Às paisagens de tirar o fôlego, da montanha, do deserto coberto de neve, das casas construídas na encosta, com que Lamas abre o filme segue-se um plano fixo sobre uma passagem da mina obscura. Passagem é o termo, já que durante os quase 60 minutos do plano vêem-se passar, de forma quase contínua, para cima e para baixo, mineiros em fatos térmicos, reflectores, com capacetes equipados com lanternas cuja luz caminhante nos permite vislumbrar os contornos do caminho. Sobre o som do palmilhar dos mineiros e da água fria que escorre das paredes, ouvem-se testemunhos de habitantes locais: o casal desalentado que coloca a última fé, e o último dinheiro emprestado, na terra inóspita onde o homem poderá trabalhar numa mina e a mulher, a quem a tradição impede de fazer o mesmo, trabalhar ao relento, separando pedrinhas de ouro das sobras daquilo que vem da mina. Apesar de ter de aprender tudo sozinha – é o salve-se quem puder –, a mulher tem mais sucesso que o homem. Talvez neste caso isso não seja um problema, mas a “independência” das mulheres da zona – as pallanqueras, filhas de Awichita –, livres de venderem o ouro que encontram, deixa alguns homens descontentes. Ou pelo menos é isso que interlocutoras de um programa de rádio local vão dizendo. Muitas histórias se cruzam nesta rádio que ouvimos ao fundo, embutida na água infiltrada da mina: histórias de miséria, de ganância, de pancadaria, de humilhação, de alcoolismo e de prostituição. Oprimidos pelos contratantes, oprimidos pela ambição e pelo individualismo daquela terra de ninguém, os homens entregam-se à cerveja e às mulheres. O pouco dinheiro que retiram do trabalho que lhes tira a vida, gastam-no a esquecê-lo, tal qual nos livros de Zola. O ouro é cada vez mais raro. A esperança de uma vida melhor, que financeiramente até poderá chegar para os mais comedidos, transforma-se na esperança de uma vida que não se acabe a cada descida. Para isso, fazem-se rituais, sacrificam-se fetos de animais (ou de humanos).

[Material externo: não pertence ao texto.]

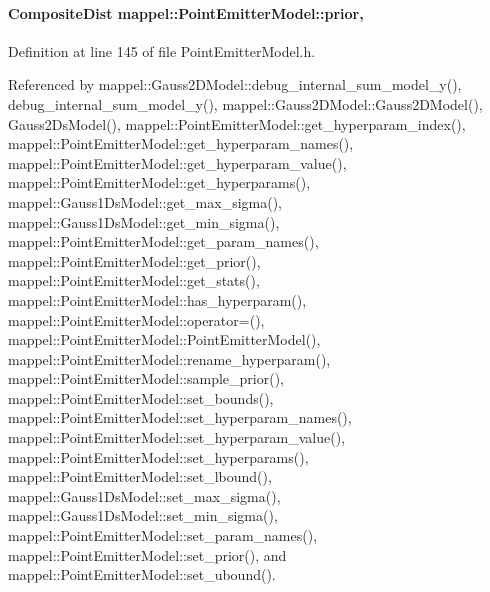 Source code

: \paragraph[{\texorpdfstring{prior}{prior}}]{\setlength{\rightskip}{0pt plus 5cm}Composite\+Dist mappel\+::\+Point\+Emitter\+Model\+::prior\hspace{0.3cm}{\ttfamily [protected]}, {\ttfamily [inherited]}}\hypertarget{classmappel_1_1PointEmitterModel_a393839f8eb1dd3d61c9369377742ba0e}{}\label{classmappel_1_1PointEmitterModel_a393839f8eb1dd3d61c9369377742ba0e}


Definition at line 145 of file Point\+Emitter\+Model.\+h.



Referenced by mappel\+::\+Gauss2\+D\+Model\+::debug\+\_\+internal\+\_\+sum\+\_\+model\+\_\+y(), debug\+\_\+internal\+\_\+sum\+\_\+model\+\_\+y(), mappel\+::\+Gauss2\+D\+Model\+::\+Gauss2\+D\+Model(), Gauss2\+Ds\+Model(), mappel\+::\+Point\+Emitter\+Model\+::get\+\_\+hyperparam\+\_\+index(), mappel\+::\+Point\+Emitter\+Model\+::get\+\_\+hyperparam\+\_\+names(), mappel\+::\+Point\+Emitter\+Model\+::get\+\_\+hyperparam\+\_\+value(), mappel\+::\+Point\+Emitter\+Model\+::get\+\_\+hyperparams(), mappel\+::\+Gauss1\+Ds\+Model\+::get\+\_\+max\+\_\+sigma(), mappel\+::\+Gauss1\+Ds\+Model\+::get\+\_\+min\+\_\+sigma(), mappel\+::\+Point\+Emitter\+Model\+::get\+\_\+param\+\_\+names(), mappel\+::\+Point\+Emitter\+Model\+::get\+\_\+prior(), mappel\+::\+Point\+Emitter\+Model\+::get\+\_\+stats(), mappel\+::\+Point\+Emitter\+Model\+::has\+\_\+hyperparam(), mappel\+::\+Point\+Emitter\+Model\+::operator=(), mappel\+::\+Point\+Emitter\+Model\+::\+Point\+Emitter\+Model(), mappel\+::\+Point\+Emitter\+Model\+::rename\+\_\+hyperparam(), mappel\+::\+Point\+Emitter\+Model\+::sample\+\_\+prior(), mappel\+::\+Point\+Emitter\+Model\+::set\+\_\+bounds(), mappel\+::\+Point\+Emitter\+Model\+::set\+\_\+hyperparam\+\_\+names(), mappel\+::\+Point\+Emitter\+Model\+::set\+\_\+hyperparam\+\_\+value(), mappel\+::\+Point\+Emitter\+Model\+::set\+\_\+hyperparams(), mappel\+::\+Point\+Emitter\+Model\+::set\+\_\+lbound(), mappel\+::\+Gauss1\+Ds\+Model\+::set\+\_\+max\+\_\+sigma(), mappel\+::\+Gauss1\+Ds\+Model\+::set\+\_\+min\+\_\+sigma(), mappel\+::\+Point\+Emitter\+Model\+::set\+\_\+param\+\_\+names(), mappel\+::\+Point\+Emitter\+Model\+::set\+\_\+prior(), and mappel\+::\+Point\+Emitter\+Model\+::set\+\_\+ubound().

Com o fim do plano do interior da mina, acaba-se o anonimato daqueles que falam. Atenua-se, também, a intranquilidade do espectador confrontado com uma hora de amargura velada na escuridão da mina da terra de ninguém – literalmente, já que nenhum indivíduo se ilumina para a câmara. Na segunda parte do filme, Lamas diversifica os planos e imprime-lhes algum movimento para desvelar o quotidiano daquele povo (mais de 50 mil habitantes) e para o voltar a trazer para o domínio do alumiado, do humano. Começa por mostrar-nos as mulheres que antes ouvíamos pelo intermédio da rádio. Elas suportam o frio, a escuridão, e o trabalho extenuante, mascando coca. Mesmo quando não o fazem “lá em baixo”, com os maridos, são obrigadas a fazê-lo nas pausas do laboro para aguentar as dores de cabeça e ultrapassar a fadiga. Talvez que não vão beber no botequim para esquecer o dia, talvez que não andem a cambalear pelas ruas enlameadas onde se urina por entre os que passam, mas o seu quotidiano é tanto o dos estimulantes quanto o dos homens.
O salve-se quem puder é a constante de ambos os sexos, de todas as idades. Também por isso, para acudir ao desespero dos andrajos, dos gases poluentes, da lama e dos excrementos, do frio, do escuro e da neve, a religião continua a funcionar como o melhor estimulante, mais que não seja por ser comummente aceite e desejável. Os cultos misturam rituais pagãos e cristãos, sacrificam-se animais, rezam-se Pais Nossos, recitam-se lengalengas e, claro, bebe-se e dança-se com a bênção divina. A festa e a fé dão as mãos para fazer esquecer a vida que a elas obriga. Estamos perante aquele ciclo fechado comum a todas as vidas, mas mais flagrante nas vidas que se consideram miseráveis. Lamas tem o cuidado de dar tratar de forma análoga as histórias de desespero, de privação, e as histórias de tirania, de perversão. O contraste entre a paisagem inacessível (desejada) e a vida dura de trabalho e perdição é o exacerbar de um contraste com que o espectador sensível se sentirá obrigado a identificar. A terra prometida, Eldorado, não está aqui, mas não está, tão-pouco, em nenhum outro lugar.